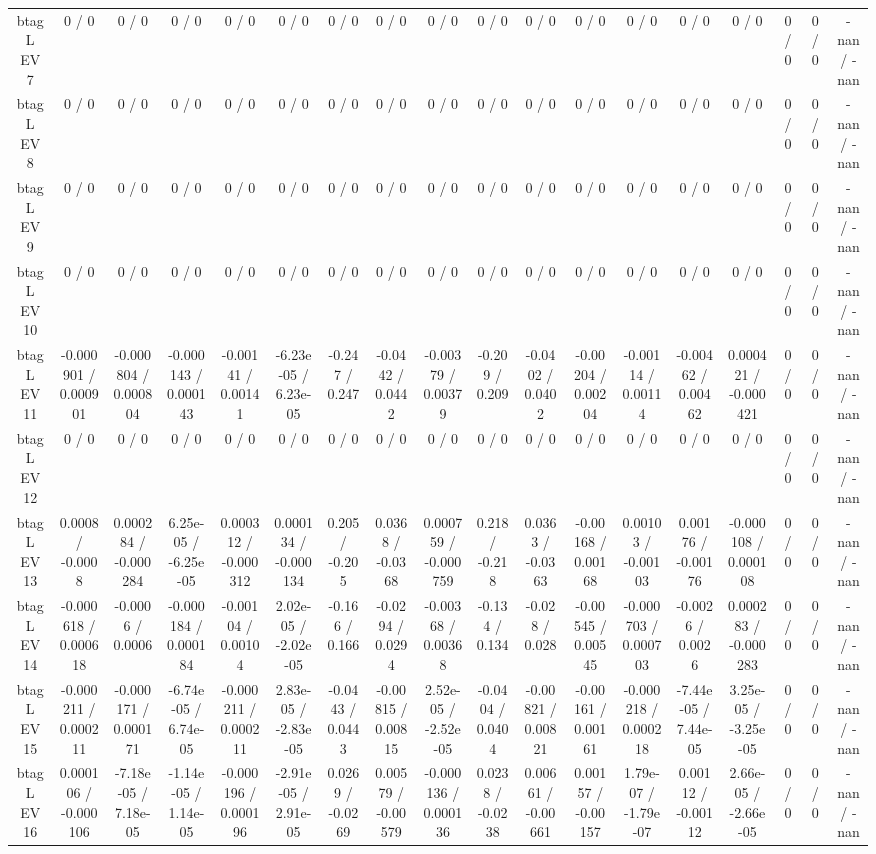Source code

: \documentclass[10pt]{article}
\begin{document}
\begin{table}[htbp]
\begin{center}
\begin{tabular}{|c|c|c|c|c|c|c|c|c|c|c|c|c|c|c|c|c|c|}
  btag L EV 7 & 0 / 0 & 0 / 0 & 0 / 0 & 0 / 0 & 0 / 0 & 0 / 0 & 0 / 0 & 0 / 0 & 0 / 0 & 0 / 0 & 0 / 0 & 0 / 0 & 0 / 0 & 0 / 0 & 0 / 0 & 0 / 0 & -nan / -nan \\ 
  btag L EV 8 & 0 / 0 & 0 / 0 & 0 / 0 & 0 / 0 & 0 / 0 & 0 / 0 & 0 / 0 & 0 / 0 & 0 / 0 & 0 / 0 & 0 / 0 & 0 / 0 & 0 / 0 & 0 / 0 & 0 / 0 & 0 / 0 & -nan / -nan \\ 
  btag L EV 9 & 0 / 0 & 0 / 0 & 0 / 0 & 0 / 0 & 0 / 0 & 0 / 0 & 0 / 0 & 0 / 0 & 0 / 0 & 0 / 0 & 0 / 0 & 0 / 0 & 0 / 0 & 0 / 0 & 0 / 0 & 0 / 0 & -nan / -nan \\ 
  btag L EV 10 & 0 / 0 & 0 / 0 & 0 / 0 & 0 / 0 & 0 / 0 & 0 / 0 & 0 / 0 & 0 / 0 & 0 / 0 & 0 / 0 & 0 / 0 & 0 / 0 & 0 / 0 & 0 / 0 & 0 / 0 & 0 / 0 & -nan / -nan \\ 
  btag L EV 11 & -0.000901 / 0.000901 & -0.000804 / 0.000804 & -0.000143 / 0.000143 & -0.00141 / 0.00141 & -6.23e-05 / 6.23e-05 & -0.247 / 0.247 & -0.0442 / 0.0442 & -0.00379 / 0.00379 & -0.209 / 0.209 & -0.0402 / 0.0402 & -0.00204 / 0.00204 & -0.00114 / 0.00114 & -0.00462 / 0.00462 & 0.000421 / -0.000421 & 0 / 0 & 0 / 0 & -nan / -nan \\ 
  btag L EV 12 & 0 / 0 & 0 / 0 & 0 / 0 & 0 / 0 & 0 / 0 & 0 / 0 & 0 / 0 & 0 / 0 & 0 / 0 & 0 / 0 & 0 / 0 & 0 / 0 & 0 / 0 & 0 / 0 & 0 / 0 & 0 / 0 & -nan / -nan \\ 
  btag L EV 13 & 0.0008 / -0.0008 & 0.000284 / -0.000284 & 6.25e-05 / -6.25e-05 & 0.000312 / -0.000312 & 0.000134 / -0.000134 & 0.205 / -0.205 & 0.0368 / -0.0368 & 0.000759 / -0.000759 & 0.218 / -0.218 & 0.0363 / -0.0363 & -0.00168 / 0.00168 & 0.00103 / -0.00103 & 0.00176 / -0.00176 & -0.000108 / 0.000108 & 0 / 0 & 0 / 0 & -nan / -nan \\ 
  btag L EV 14 & -0.000618 / 0.000618 & -0.0006 / 0.0006 & -0.000184 / 0.000184 & -0.00104 / 0.00104 & 2.02e-05 / -2.02e-05 & -0.166 / 0.166 & -0.0294 / 0.0294 & -0.00368 / 0.00368 & -0.134 / 0.134 & -0.028 / 0.028 & -0.00545 / 0.00545 & -0.000703 / 0.000703 & -0.0026 / 0.0026 & 0.000283 / -0.000283 & 0 / 0 & 0 / 0 & -nan / -nan \\ 
  btag L EV 15 & -0.000211 / 0.000211 & -0.000171 / 0.000171 & -6.74e-05 / 6.74e-05 & -0.000211 / 0.000211 & 2.83e-05 / -2.83e-05 & -0.0443 / 0.0443 & -0.00815 / 0.00815 & 2.52e-05 / -2.52e-05 & -0.0404 / 0.0404 & -0.00821 / 0.00821 & -0.00161 / 0.00161 & -0.000218 / 0.000218 & -7.44e-05 / 7.44e-05 & 3.25e-05 / -3.25e-05 & 0 / 0 & 0 / 0 & -nan / -nan \\ 
  btag L EV 16 & 0.000106 / -0.000106 & -7.18e-05 / 7.18e-05 & -1.14e-05 / 1.14e-05 & -0.000196 / 0.000196 & -2.91e-05 / 2.91e-05 & 0.0269 / -0.0269 & 0.00579 / -0.00579 & -0.000136 / 0.000136 & 0.0238 / -0.0238 & 0.00661 / -0.00661 & 0.00157 / -0.00157 & 1.79e-07 / -1.79e-07 & 0.00112 / -0.00112 & 2.66e-05 / -2.66e-05 & 0 / 0 & 0 / 0 & -nan / -nan \\ 

\end{tabular}
\end{center}
\end{table}
\end{document}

:: WHAT YOU WILL DO ::
Say how many lines in the listing above include "begin". Give nothing but the number.

:: COMPLETED TASK ::
4